Portrait
Instrumental, 2018
I confess, I’m terrible at staying awake throughout albums of instrumental music. I may love a track or two, but play a dozen tracks back to back and I will soon get this pleasant, heavy sensation over my eyelids and then it’s off to dreamland. I like The Piano Guys. I like Limitless. At the same time, I wish things hadn’t been so pleasant that everything feels like it’s stuck in a pleasant but inoffensive and bland mid tempo rut.
Limitless is a mishmash of pop stuff given the mostly piano and cello treatment as the main guys, after all, play these instruments, along with other strings and woozy-woozy sweeping sounds thrown in. The whole thing is like a Vangelis concert stuck in a small box. Sure, these guys’ versions of popular anthems from The Greatest Showman (A Million Dreams, Rewrite the Stars) are lovely, especially Steven Sharp Nelson’s cello duet with his wife’s violin in the latter, but these tracks feel safe, predictable in a “Well, we can never go wrong with these!” way.
Still, there are a few interesting experiments.
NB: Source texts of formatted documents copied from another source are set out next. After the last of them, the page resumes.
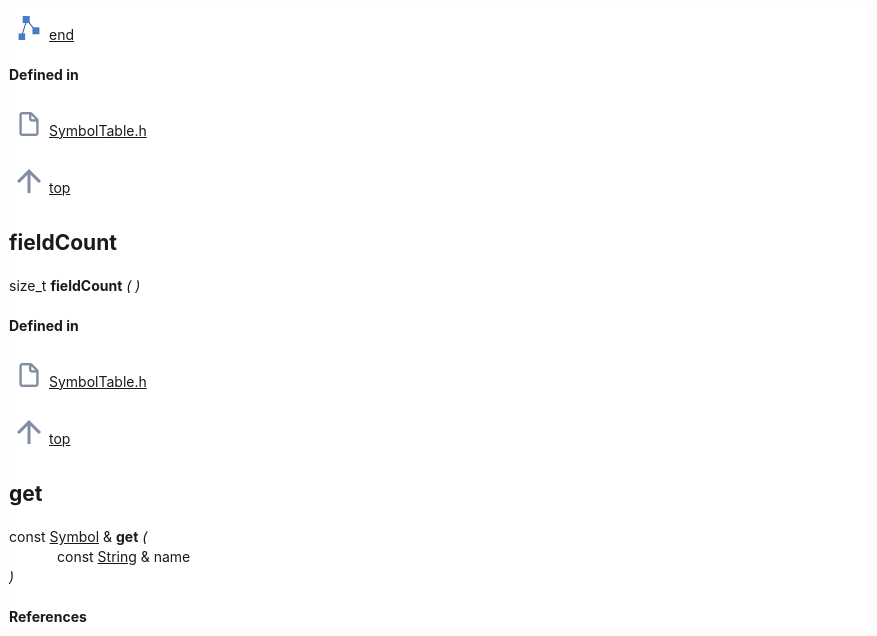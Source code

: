 <span class="paragraph"><img src="../images/class.svg"/><a href="a01264.md#end">end</a>
</span>
</div>
<a id="defined-in"></a>
<h4>Defined in</h4>
<span class="icon-list-item"><a href="https://github.com/CharlesCarley/HackComputer/blob/master/Source/Compiler/Generator/SymbolTable.h#L66" class="icon-list-item"><img src="../images/file.svg" class="icon-list-item"/><span class="icon-list-item">SymbolTable.h</span>
</a>
</span>
<br/>
<br/>
<span class="icon-list-item"><a href="#symboltable" class="icon-list-item"><img src="../images/jumpToTop.svg" class="icon-list-item"/><span class="icon-list-item">top</span>
</a>
</span>
<br/>
<a id="fieldcount"></a>
<h2>fieldCount</h2>
<span class="inline-text">size_t</span>
<span class="bold-text"><b>fieldCount</b></span>
<span class="italic-text"><i>(</i></span>
<span class="italic-text"><i>)</i></span>
<a id="defined-in"></a>
<h4>Defined in</h4>
<span class="icon-list-item"><a href="https://github.com/CharlesCarley/HackComputer/blob/master/Source/Compiler/Generator/SymbolTable.h#L53" class="icon-list-item"><img src="../images/file.svg" class="icon-list-item"/><span class="icon-list-item">SymbolTable.h</span>
</a>
</span>
<br/>
<br/>
<span class="icon-list-item"><a href="#symboltable" class="icon-list-item"><img src="../images/jumpToTop.svg" class="icon-list-item"/><span class="icon-list-item">top</span>
</a>
</span>
<br/>
<a id="get"></a>
<h2>get</h2>
<span class="inline-text">const </span>
<a href="a01180.md#symbol">Symbol</a>
<span class="inline-text"> &amp;</span>
<span class="bold-text"><b>get</b></span>
<span class="italic-text"><i>(</i></span>
<div class="paragraph">
<span class="paragraph"><img src="../images/horSpace24px.svg"/><span class="inline-text">const </span>
<a href="a00888.md#string">String</a>
<span class="inline-text"> &amp;</span>
<span class="inline-text">name</span>
</span>
</div>
<span class="italic-text"><i>)</i></span>
<a id="references"></a>
<h4>References</h4>
<div class="paragraph">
Their mashup of Shawn Mendes’s In My Blood with one of the scores from Pyotr Ilyich Tchaikovsky’s Swan Lake (philistine here, don’t ask me which one) reveals that, given the right treatment, Shawn Mendes’s music would make a perfect rousing soundtrack for fantasy role-playing games. The K-Pop wannabe BTS – DNA is notable in its misstep – these guys try, but the end result sounds too much like a generic cliché made by people whose only exposure to that genre is Gangnam Style.
Mashing Something Just Like This by the bland Chainsmokers with Franz Lizst’s Hungarian Rhapsody No. 2, on the other hand, works surprisingly well… for the first minute, that is. The repetitive boring nature of Something Just Like This means that the only way this mashup gets anything like a climax is Jon Schmidt banging his fingers on the piano keys now and then, sigh. There is only one halfway decent Chainsmokers song to date – Roses – and I wish they had done something with that one instead.
Everything else sounds exactly like what one would expect from these guys. Pleasant tunes that reach their crescendo at the most predictable moments, in equally predictable ways. All of this makes for some pleasant background music when one is doing something else more interesting, of course, but still, for an album called Limitless, these guys seem to be limiting themselves to doing what is expected of them.